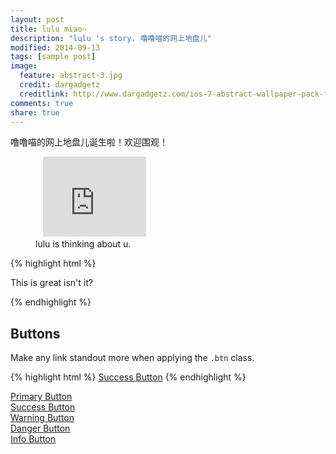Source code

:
 ```yaml
---
layout: post
title: lulu miao~
description: "lulu 's story. 噜噜喵的网上地盘儿"
modified: 2014-09-13
tags: [sample post]
image:
  feature: abstract-3.jpg
  credit: dargadgetz
  creditlink: http://www.dargadgetz.com/ios-7-abstract-wallpaper-pack-for-iphone-5-and-ipod-touch-retina/
comments: true
share: true
---
```


 噜噜喵的网上地盘儿诞生啦！欢迎围观！

<figure class="third">
    <a href="{{ site.url }}/images/2014/09/k13.jpg"><img src="{{ site.url }}/images/2014/09/k13.jpg" alt=""></a>
    <a href="{{ site.url }}/images/2014/09/k14.jpg"><img src="{{ site.url }}/images/2014/09/k14.jpg" alt=""></a>
    <a href="{{ site.url }}/images/2014/09/k15.jpg"><img src="{{ site.url }}/images/2014/09/k15.jpg" alt=""></a>
    <iframe src="https://onedrive.live.com/embed?cid=5C86490BEFDE1FD2&resid=5C86490BEFDE1FD2%21206&authkey=AEC0P9JyPXZWU1w" width="165" height="128" frameborder="0" scrolling="no"></iframe>
        <figcaption>lulu is thinking about u.</figcaption>
</figure>


{% highlight html %}
    <div id="lulu is awesome">
        <p>This is great isn't it?</p>
    </div>
{% endhighlight %}



## Buttons

Make any link standout more when applying the `.btn` class.

{% highlight html %}
<a href="#" class="btn btn-success">Success Button</a>
{% endhighlight %}

<div markdown="0"><a href="#" class="btn">Primary Button</a></div>
<div markdown="0"><a href="#" class="btn btn-success">Success Button</a></div>
<div markdown="0"><a href="#" class="btn btn-warning">Warning Button</a></div>
<div markdown="0"><a href="#" class="btn btn-danger">Danger Button</a></div>
<div markdown="0"><a href="#" class="btn btn-info">Info Button</a></div>
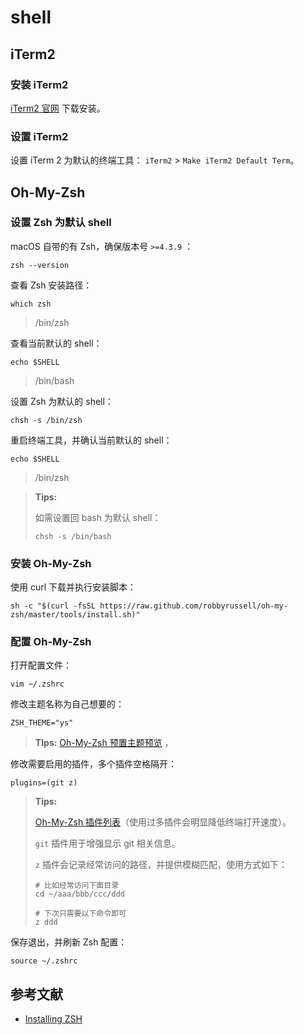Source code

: # shell

## iTerm2

### 安装 iTerm2

[iTerm2 官网](http://www.iterm2.com/index.html) 下载安装。

### 设置 iTerm2

设置 iTerm 2 为默认的终端工具： `iTerm2` > `Make iTerm2 Default Term`。

## Oh-My-Zsh

### 设置 Zsh 为默认 shell

macOS 自带的有 Zsh，确保版本号 `>=4.3.9` ：

```shell
zsh --version
```

查看 Zsh 安装路径：

```shell
which zsh
```

> /bin/zsh

查看当前默认的 shell：

```shell
echo $SHELL
```

> /bin/bash

设置 Zsh 为默认的 shell：

```shell
chsh -s /bin/zsh
```

重启终端工具，并确认当前默认的 shell：

```shell
echo $SHELL
```

> /bin/zsh

> **Tips:** 
>
> 如需设置回 bash 为默认 shell：
>
> ```shell
> chsh -s /bin/bash
> ```

### 安装 Oh-My-Zsh

使用 curl 下载并执行安装脚本：

```shell
sh -c "$(curl -fsSL https://raw.github.com/robbyrussell/oh-my-zsh/master/tools/install.sh)"
```

### 配置 Oh-My-Zsh

打开配置文件：

```shell
vim ~/.zshrc
```

修改主题名称为自己想要的：

```shell
ZSH_THEME="ys"
```

> **TIps:** [Oh-My-Zsh 预置主题预览](https://github.com/robbyrussell/oh-my-zsh/wiki/Themes) ，

修改需要启用的插件，多个插件空格隔开：

```shell
plugins=(git z)
```

> **Tips:**
>
> [Oh-My-Zsh 插件列表](https://github.com/robbyrussell/oh-my-zsh/wiki/Plugins-Overview)（使用过多插件会明显降低终端打开速度）。
>
> `git` 插件用于增强显示 git 相关信息。
>
> `z` 插件会记录经常访问的路径，并提供模糊匹配，使用方式如下：
>
> ```shell
> # 比如经常访问下面目录
> cd ~/aaa/bbb/ccc/ddd
> 
> # 下次只需要以下命令即可
> z ddd
>```
> 

保存退出，并刷新 Zsh 配置：

```shell
source ~/.zshrc
```

## 参考文献

- [Installing ZSH](https://github.com/robbyrussell/oh-my-zsh/wiki/Installing-ZSH)

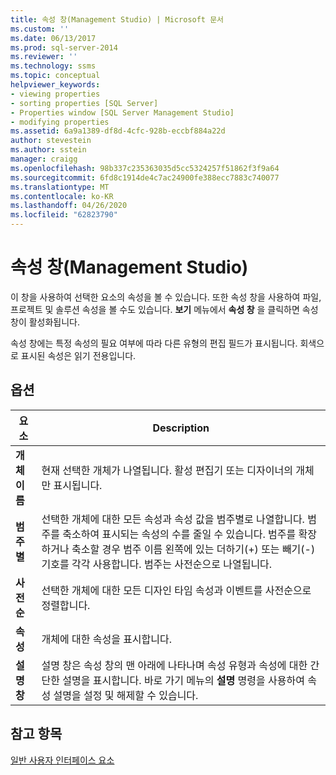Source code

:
 ```yaml
---
title: 속성 창(Management Studio) | Microsoft 문서
ms.custom: ''
ms.date: 06/13/2017
ms.prod: sql-server-2014
ms.reviewer: ''
ms.technology: ssms
ms.topic: conceptual
helpviewer_keywords:
- viewing properties
- sorting properties [SQL Server]
- Properties window [SQL Server Management Studio]
- modifying properties
ms.assetid: 6a9a1389-df8d-4cfc-928b-eccbf884a22d
author: stevestein
ms.author: sstein
manager: craigg
ms.openlocfilehash: 98b337c235363035d5cc5324257f51862f3f9a64
ms.sourcegitcommit: 6fd8c1914de4c7ac24900fe388ecc7883c740077
ms.translationtype: MT
ms.contentlocale: ko-KR
ms.lasthandoff: 04/26/2020
ms.locfileid: "62823790"
---
```

# <a name="properties-window-management-studio"></a>속성 창(Management Studio)
  이 창을 사용하여 선택한 요소의 속성을 볼 수 있습니다. 또한 속성 창을 사용하여 파일, 프로젝트 및 솔루션 속성을 볼 수도 있습니다. **보기** 메뉴에서 **속성 창** 을 클릭하면 속성 창이 활성화됩니다.  
  
 속성 창에는 특정 속성의 필요 여부에 따라 다른 유형의 편집 필드가 표시됩니다. 회색으로 표시된 속성은 읽기 전용입니다.  
  
## <a name="options"></a>옵션  
  
|요소|Description|  
|-------------|-----------------|  
|**개체 이름**|현재 선택한 개체가 나열됩니다. 활성 편집기 또는 디자이너의 개체만 표시됩니다.|  
|**범주별**|선택한 개체에 대한 모든 속성과 속성 값을 범주별로 나열합니다. 범주를 축소하여 표시되는 속성의 수를 줄일 수 있습니다. 범주를 확장하거나 축소할 경우 범주 이름 왼쪽에 있는 더하기(+) 또는 빼기(-) 기호를 각각 사용합니다. 범주는 사전순으로 나열됩니다.|  
|**사전순**|선택한 개체에 대한 모든 디자인 타임 속성과 이벤트를 사전순으로 정렬합니다.|  
|**속성**|개체에 대한 속성을 표시합니다.|  
|**설명 창**|설명 창은 속성 창의 맨 아래에 나타나며 속성 유형과 속성에 대한 간단한 설명을 표시합니다. 바로 가기 메뉴의 **설명** 명령을 사용하여 속성 설명을 설정 및 해제할 수 있습니다.|  
  
## <a name="see-also"></a>참고 항목  
 [일반 사용자 인터페이스 요소](general-user-interface-elements.md)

To do
What you print must match the entries exactly, except that no pictures appear.

Output for this exercise
Source code

:
 ```yaml
---
layout: post
title: lulu miao~
description: "lulu 's story. 噜噜喵的网上地盘儿"
modified: 2014-09-13
tags: [sample post]
image:
  feature: abstract-3.jpg
  credit: dargadgetz
  creditlink: http://www.dargadgetz.com/ios-7-abstract-wallpaper-pack-for-iphone-5-and-ipod-touch-retina/
comments: true
share: true
---
```


 噜噜喵的网上地盘儿诞生啦！欢迎围观！

<figure class="third">
    <a href="{{ site.url }}/images/2014/09/k13.jpg"><img src="{{ site.url }}/images/2014/09/k13.jpg" alt=""></a>
    <a href="{{ site.url }}/images/2014/09/k14.jpg"><img src="{{ site.url }}/images/2014/09/k14.jpg" alt=""></a>
    <a href="{{ site.url }}/images/2014/09/k15.jpg"><img src="{{ site.url }}/images/2014/09/k15.jpg" alt=""></a>
    <iframe src="https://onedrive.live.com/embed?cid=5C86490BEFDE1FD2&resid=5C86490BEFDE1FD2%21206&authkey=AEC0P9JyPXZWU1w" width="165" height="128" frameborder="0" scrolling="no"></iframe>
        <figcaption>lulu is thinking about u.</figcaption>
</figure>


{% highlight html %}
    <div id="lulu is awesome">
        <p>This is great isn't it?</p>
    </div>
{% endhighlight %}



## Buttons

Make any link standout more when applying the `.btn` class.

{% highlight html %}
<a href="#" class="btn btn-success">Success Button</a>
{% endhighlight %}

<div markdown="0"><a href="#" class="btn">Primary Button</a></div>
<div markdown="0"><a href="#" class="btn btn-success">Success Button</a></div>
<div markdown="0"><a href="#" class="btn btn-warning">Warning Button</a></div>
<div markdown="0"><a href="#" class="btn btn-danger">Danger Button</a></div>
<div markdown="0"><a href="#" class="btn btn-info">Info Button</a></div>
Source code

: # shell

## iTerm2

### 安装 iTerm2

[iTerm2 官网](http://www.iterm2.com/index.html) 下载安装。

### 设置 iTerm2

设置 iTerm 2 为默认的终端工具： `iTerm2` > `Make iTerm2 Default Term`。

## Oh-My-Zsh

### 设置 Zsh 为默认 shell

macOS 自带的有 Zsh，确保版本号 `>=4.3.9` ：

```shell
zsh --version
```

查看 Zsh 安装路径：

```shell
which zsh
```

> /bin/zsh

查看当前默认的 shell：

```shell
echo $SHELL
```

> /bin/bash

设置 Zsh 为默认的 shell：

```shell
chsh -s /bin/zsh
```

重启终端工具，并确认当前默认的 shell：

```shell
echo $SHELL
```

> /bin/zsh

> **Tips:** 
>
> 如需设置回 bash 为默认 shell：
>
> ```shell
> chsh -s /bin/bash
> ```

### 安装 Oh-My-Zsh

使用 curl 下载并执行安装脚本：

```shell
sh -c "$(curl -fsSL https://raw.github.com/robbyrussell/oh-my-zsh/master/tools/install.sh)"
```

### 配置 Oh-My-Zsh

打开配置文件：

```shell
vim ~/.zshrc
```

修改主题名称为自己想要的：

```shell
ZSH_THEME="ys"
```

> **TIps:** [Oh-My-Zsh 预置主题预览](https://github.com/robbyrussell/oh-my-zsh/wiki/Themes) ，

修改需要启用的插件，多个插件空格隔开：

```shell
plugins=(git z)
```

> **Tips:**
>
> [Oh-My-Zsh 插件列表](https://github.com/robbyrussell/oh-my-zsh/wiki/Plugins-Overview)（使用过多插件会明显降低终端打开速度）。
>
> `git` 插件用于增强显示 git 相关信息。
>
> `z` 插件会记录经常访问的路径，并提供模糊匹配，使用方式如下：
>
> ```shell
> # 比如经常访问下面目录
> cd ~/aaa/bbb/ccc/ddd
> 
> # 下次只需要以下命令即可
> z ddd
>```
> 

保存退出，并刷新 Zsh 配置：

```shell
source ~/.zshrc
```

## 参考文献

- [Installing ZSH](https://github.com/robbyrussell/oh-my-zsh/wiki/Installing-ZSH)

Source code

:
 ```yaml
---
title: 속성 창(Management Studio) | Microsoft 문서
ms.custom: ''
ms.date: 06/13/2017
ms.prod: sql-server-2014
ms.reviewer: ''
ms.technology: ssms
ms.topic: conceptual
helpviewer_keywords:
- viewing properties
- sorting properties [SQL Server]
- Properties window [SQL Server Management Studio]
- modifying properties
ms.assetid: 6a9a1389-df8d-4cfc-928b-eccbf884a22d
author: stevestein
ms.author: sstein
manager: craigg
ms.openlocfilehash: 98b337c235363035d5cc5324257f51862f3f9a64
ms.sourcegitcommit: 6fd8c1914de4c7ac24900fe388ecc7883c740077
ms.translationtype: MT
ms.contentlocale: ko-KR
ms.lasthandoff: 04/26/2020
ms.locfileid: "62823790"
---
```

# <a name="properties-window-management-studio"></a>속성 창(Management Studio)
  이 창을 사용하여 선택한 요소의 속성을 볼 수 있습니다. 또한 속성 창을 사용하여 파일, 프로젝트 및 솔루션 속성을 볼 수도 있습니다. **보기** 메뉴에서 **속성 창** 을 클릭하면 속성 창이 활성화됩니다.  
  
 속성 창에는 특정 속성의 필요 여부에 따라 다른 유형의 편집 필드가 표시됩니다. 회색으로 표시된 속성은 읽기 전용입니다.  
  
## <a name="options"></a>옵션  
  
|요소|Description|  
|-------------|-----------------|  
|**개체 이름**|현재 선택한 개체가 나열됩니다. 활성 편집기 또는 디자이너의 개체만 표시됩니다.|  
|**범주별**|선택한 개체에 대한 모든 속성과 속성 값을 범주별로 나열합니다. 범주를 축소하여 표시되는 속성의 수를 줄일 수 있습니다. 범주를 확장하거나 축소할 경우 범주 이름 왼쪽에 있는 더하기(+) 또는 빼기(-) 기호를 각각 사용합니다. 범주는 사전순으로 나열됩니다.|  
|**사전순**|선택한 개체에 대한 모든 디자인 타임 속성과 이벤트를 사전순으로 정렬합니다.|  
|**속성**|개체에 대한 속성을 표시합니다.|  
|**설명 창**|설명 창은 속성 창의 맨 아래에 나타나며 속성 유형과 속성에 대한 간단한 설명을 표시합니다. 바로 가기 메뉴의 **설명** 명령을 사용하여 속성 설명을 설정 및 해제할 수 있습니다.|  
  
## <a name="see-also"></a>참고 항목  
 [일반 사용자 인터페이스 요소](general-user-interface-elements.md)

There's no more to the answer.